BERLIN/PARIS (dpa-AFX) - La coalition des "feux de signalisation" se déchire sur le poker des chars Leopard 2, mais le chancelier allemand Olaf Scholz continue de se murer dans le silence. Après le sommet franco-allemand de Paris, il n'a toujours pas indiqué quand il prendrait sa décision sur la livraison de chars de combat allemands à l'Ukraine, ni de quoi elle dépendrait. Le président français Emmanuel Macron n'a pas exclu la livraison de chars de combat Leclerc, mais n'a pas non plus voulu s'engager pour l'instant. Pendant ce temps, à Berlin, les politiciens de la coalition se sont mutuellement adressé de graves reproches.

Marie-Agnes Strack-Zimmermann, membre du FDP, a qualifié de "catastrophe" la communication du chancelier sur la question des chars et a mis en garde contre une sous-estimation de la brutalité russe. "Dans l'est de l'Ukraine, ce n'est pas le ballet du Bolchoï qui danse le "Lac des cygnes"", a-t-elle déclaré samedi lors d'un congrès du parti régional à Bielefeld. "Il y a des soldats qui tuent, violent, enlèvent et bien d'autres choses encore - ils torturent aussi".
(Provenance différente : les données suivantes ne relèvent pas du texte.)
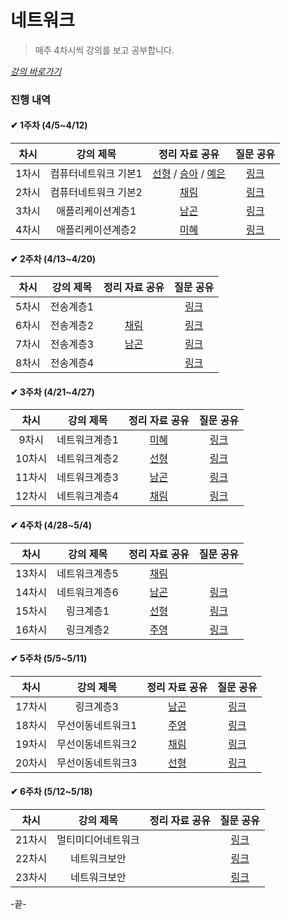 # 네트워크

> 매주 4차시씩 강의를 보고 공부합니다.

_[강의 바로가기](http://www.kocw.net/home/cview.do?cid=6166c077e545b736)_

### 진행 내역

#### ✔ 1주차 (4/5~4/12)

| 차시 | 강의 제목 | 정리 자료 공유 | 질문 공유 |
| :-----: | :-----: | :-----: | :-----: | 
| 1차시 | 컴퓨터네트워크 기본1 | [선형](https://indecisive-phalange-003.notion.site/9b6c7096ab5c45c796faea152d221542) / [승아](https://substantial-radish-aee.notion.site/720da6bb4d9842f198b3ec59bfb68d84) / [예은](https://1drv.ms/u/s!ArZqtCMgCjTAf7O96FF_2CEIbPw) | [링크](https://github.com/SSAFY-S0914/CS-Study/blob/main/2.%20%EB%84%A4%ED%8A%B8%EC%9B%8C%ED%81%AC/%EC%A7%88%EB%AC%B8%EB%AA%A9%EB%A1%9D/1%EC%B0%A8%EC%8B%9C.md) |
| 2차시 | 컴퓨터네트워크 기본2 | [채림]() | [링크](https://github.com/SSAFY-S0914/CS-Study/blob/main/2.%20%EB%84%A4%ED%8A%B8%EC%9B%8C%ED%81%AC/%EC%A7%88%EB%AC%B8%EB%AA%A9%EB%A1%9D/2%EC%B0%A8%EC%8B%9C.md) |
| 3차시 | 애플리케이션계층1 | [남곤](https://ng-lee.notion.site/3-fc46c9a844ae4f8181368d77dd460fc5) | [링크](https://github.com/SSAFY-S0914/CS-Study/blob/main/2.%20%EB%84%A4%ED%8A%B8%EC%9B%8C%ED%81%AC/%EC%A7%88%EB%AC%B8%EB%AA%A9%EB%A1%9D/3%EC%B0%A8%EC%8B%9C.md) |
| 4차시 | 애플리케이션계층2 | [미혜]() | [링크](https://github.com/SSAFY-S0914/CS-Study/blob/main/2.%20%EB%84%A4%ED%8A%B8%EC%9B%8C%ED%81%AC/%EC%A7%88%EB%AC%B8%EB%AA%A9%EB%A1%9D/4%EC%B0%A8%EC%8B%9C.md) |

#### ✔ 2주차 (4/13~4/20)

| 차시 | 강의 제목 | 정리 자료 공유 | 질문 공유 |
| :-----: | :-----: | :-----: | :-----: | 
| 5차시 | 전송계층1 |  | [링크](https://github.com/SSAFY-S0914/CS-Study/blob/main/2.%20%EB%84%A4%ED%8A%B8%EC%9B%8C%ED%81%AC/%EC%A7%88%EB%AC%B8%EB%AA%A9%EB%A1%9D/5%EC%B0%A8%EC%8B%9C.md) |
| 6차시 | 전송계층2 | [채림]() | [링크](https://github.com/SSAFY-S0914/CS-Study/blob/main/2.%20%EB%84%A4%ED%8A%B8%EC%9B%8C%ED%81%AC/%EC%A7%88%EB%AC%B8%EB%AA%A9%EB%A1%9D/6%EC%B0%A8%EC%8B%9C.md) |
| 7차시 | 전송계층3 | [남곤](https://ng-lee.notion.site/7-3794c50fd1154170a75620734cc205a1) | [링크](https://github.com/SSAFY-S0914/CS-Study/blob/main/2.%20%EB%84%A4%ED%8A%B8%EC%9B%8C%ED%81%AC/%EC%A7%88%EB%AC%B8%EB%AA%A9%EB%A1%9D/7%EC%B0%A8%EC%8B%9C.md) |
| 8차시 | 전송계층4 |  | [링크](https://github.com/SSAFY-S0914/CS-Study/blob/main/2.%20%EB%84%A4%ED%8A%B8%EC%9B%8C%ED%81%AC/%EC%A7%88%EB%AC%B8%EB%AA%A9%EB%A1%9D/8%EC%B0%A8%EC%8B%9C.md) |

#### ✔ 3주차 (4/21~4/27)

| 차시 | 강의 제목 | 정리 자료 공유 | 질문 공유 |
| :-----: | :-----: | :-----: | :-----: | 
| 9차시 | 네트워크계층1 | [미혜]() | [링크](https://github.com/SSAFY-S0914/CS-Study/blob/main/2.%20%EB%84%A4%ED%8A%B8%EC%9B%8C%ED%81%AC/%EC%A7%88%EB%AC%B8%EB%AA%A9%EB%A1%9D/9%EC%B0%A8%EC%8B%9C.md) |
| 10차시 | 네트워크계층2 | [선형](https://indecisive-phalange-003.notion.site/a9e5193dd57545cea2d5b456bc30dbfe) | [링크](https://github.com/SSAFY-S0914/CS-Study/blob/main/2.%20%EB%84%A4%ED%8A%B8%EC%9B%8C%ED%81%AC/%EC%A7%88%EB%AC%B8%EB%AA%A9%EB%A1%9D/10%EC%B0%A8%EC%8B%9C.md) |
| 11차시 | 네트워크계층3 | [남곤](https://ng-lee.notion.site/11-d34580d5d59a4571bd42f6c1e6aad0b8) | [링크](https://github.com/SSAFY-S0914/CS-Study/blob/main/2.%20%EB%84%A4%ED%8A%B8%EC%9B%8C%ED%81%AC/%EC%A7%88%EB%AC%B8%EB%AA%A9%EB%A1%9D/11%EC%B0%A8%EC%8B%9C.md) |
| 12차시 | 네트워크계층4 | [채림]() | [링크](https://github.com/SSAFY-S0914/CS-Study/blob/main/2.%20%EB%84%A4%ED%8A%B8%EC%9B%8C%ED%81%AC/%EC%A7%88%EB%AC%B8%EB%AA%A9%EB%A1%9D/12%EC%B0%A8%EC%8B%9C.md) |

#### ✔ 4주차 (4/28~5/4)

| 차시 | 강의 제목 | 정리 자료 공유 | 질문 공유 |
| :-----: | :-----: | :-----: | :-----: | 
| 13차시 | 네트워크계층5 | [채림](https://tropical-border-e6f.notion.site/13-5-1be3300fdeff4d8281966a0b92098736) | |
| 14차시 | 네트워크계층6 | [남곤](https://ng-lee.notion.site/14-f3a2b62fdb56468f94763c63463bf4d0) | [링크](https://github.com/SSAFY-S0914/CS-Study/blob/main/2.%20%EB%84%A4%ED%8A%B8%EC%9B%8C%ED%81%AC/%EC%A7%88%EB%AC%B8%EB%AA%A9%EB%A1%9D/14%EC%B0%A8%EC%8B%9C.md) |
| 15차시 | 링크계층1 | [선형](https://indecisive-phalange-003.notion.site/6b8b25e60dab4c02a5a5c5a82b546af5) | [링크](https://github.com/SSAFY-S0914/CS-Study/blob/main/2.%20%EB%84%A4%ED%8A%B8%EC%9B%8C%ED%81%AC/%EC%A7%88%EB%AC%B8%EB%AA%A9%EB%A1%9D/15%EC%B0%A8%EC%8B%9C.md) |
| 16차시 | 링크계층2 | [주영](https://tin-colossus-852.notion.site/16-2-fe85840c437444b792fef48a0d0d896f) | [링크](https://github.com/SSAFY-S0914/CS-Study/blob/main/2.%20%EB%84%A4%ED%8A%B8%EC%9B%8C%ED%81%AC/%EC%A7%88%EB%AC%B8%EB%AA%A9%EB%A1%9D/16%EC%B0%A8%EC%8B%9C.md) |

#### ✔ 5주차 (5/5~5/11)

| 차시 | 강의 제목 | 정리 자료 공유 | 질문 공유 |
| :-----: | :-----: | :-----: | :-----: | 
| 17차시 | 링크계층3 | [남곤](https://www.notion.so/ng-lee/17-14b489f758b24e7892a85f261cd78b46?pvs=4) | [링크](https://github.com/SSAFY-S0914/CS-Study/blob/main/2.%20%EB%84%A4%ED%8A%B8%EC%9B%8C%ED%81%AC/%EC%A7%88%EB%AC%B8%EB%AA%A9%EB%A1%9D/17%EC%B0%A8%EC%8B%9C.md) |
| 18차시 | 무선이동네트워크1 | [주영](https://tin-colossus-852.notion.site/18-1-6ef82550c27148c5a013b2cf113893e6) | [링크](https://github.com/SSAFY-S0914/CS-Study/blob/main/2.%20%EB%84%A4%ED%8A%B8%EC%9B%8C%ED%81%AC/%EC%A7%88%EB%AC%B8%EB%AA%A9%EB%A1%9D/18%EC%B0%A8%EC%8B%9C.md) |
| 19차시 | 무선이동네트워크2 | [채림]() | [링크](https://github.com/SSAFY-S0914/CS-Study/blob/main/2.%20%EB%84%A4%ED%8A%B8%EC%9B%8C%ED%81%AC/%EC%A7%88%EB%AC%B8%EB%AA%A9%EB%A1%9D/19%EC%B0%A8%EC%8B%9C.md) |
| 20차시 | 무선이동네트워크3 | [선형](https://indecisive-phalange-003.notion.site/e27f95601d154d8ab62d8aca15db2837) | [링크](https://github.com/SSAFY-S0914/CS-Study/blob/main/2.%20%EB%84%A4%ED%8A%B8%EC%9B%8C%ED%81%AC/%EC%A7%88%EB%AC%B8%EB%AA%A9%EB%A1%9D/20%EC%B0%A8%EC%8B%9C.md) |

#### ✔ 6주차 (5/12~5/18)

| 차시 | 강의 제목 | 정리 자료 공유 | 질문 공유 |
| :-----: | :-----: | :-----: | :-----: | 
| 21차시 | 멀티미디어네트워크 |  | [링크](https://github.com/SSAFY-S0914/CS-Study/blob/main/2.%20%EB%84%A4%ED%8A%B8%EC%9B%8C%ED%81%AC/%EC%A7%88%EB%AC%B8%EB%AA%A9%EB%A1%9D/21%EC%B0%A8%EC%8B%9C.md) |
| 22차시 | 네트워크보안 |  | [링크](https://github.com/SSAFY-S0914/CS-Study/blob/main/2.%20%EB%84%A4%ED%8A%B8%EC%9B%8C%ED%81%AC/%EC%A7%88%EB%AC%B8%EB%AA%A9%EB%A1%9D/22%EC%B0%A8%EC%8B%9C.md) |
| 23차시 | 네트워크보안 |  | [링크](https://github.com/SSAFY-S0914/CS-Study/blob/main/2.%20%EB%84%A4%ED%8A%B8%EC%9B%8C%ED%81%AC/%EC%A7%88%EB%AC%B8%EB%AA%A9%EB%A1%9D/23%EC%B0%A8%EC%8B%9C.md) |

-끝-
Mützenich accuse Strack-Zimmermann de "souffle coupé"

Le chef du groupe parlementaire SPD, Rolf Mützenich, a rejeté en termes très vifs les accusations de la présidente de la commission de la défense : "Mme Strack-Zimmermann et d'autres nous parlent d'un conflit militaire. Les mêmes qui demandent aujourd'hui de faire cavalier seul avec des chars de combat lourds réclameront demain des avions ou des troupes", a-t-il déclaré à l'agence de presse allemande. "Une politique en temps de guerre en Europe ne se fait pas dans le style des rituels d'indignation ou avec un souffle coupé, mais avec clarté et raison".

Scholz et le SPD ont également reçu la pression de l'autre partenaire de la coalition, les Verts. Le président de la commission des affaires européennes du Bundestag, Anton Hofreiter (Verts), a déclaré aux journaux du Funke-Mediengruppe (lundi) qu'il fallait commencer "immédiatement" à former les soldats ukrainiens au Leopard, afin d'éviter tout nouveau retard.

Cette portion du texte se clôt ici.